Collected data entries:
__________
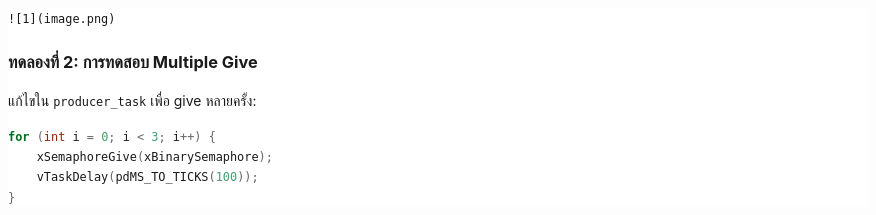    ![1](image.png)

### ทดลองที่ 2: การทดสอบ Multiple Give
แก้ไขใน `producer_task` เพื่อ give หลายครั้ง:
```c
for (int i = 0; i < 3; i++) {
    xSemaphoreGive(xBinarySemaphore);
    vTaskDelay(pdMS_TO_TICKS(100));
}
```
__________
▶ **Problem**
Once you reach the line that contains "### ทดลองที่ 2: การทดสอบ Multiple Give", print it and every line after it exactly as written, stopping at the last line of the records and adding nothing.

▶ **Reply**
### ทดลองที่ 2: การทดสอบ Multiple Give
แก้ไขใน `producer_task` เพื่อ give หลายครั้ง:
```c
for (int i = 0; i < 3; i++) {
    xSemaphoreGive(xBinarySemaphore);
    vTaskDelay(pdMS_TO_TICKS(100));
}
```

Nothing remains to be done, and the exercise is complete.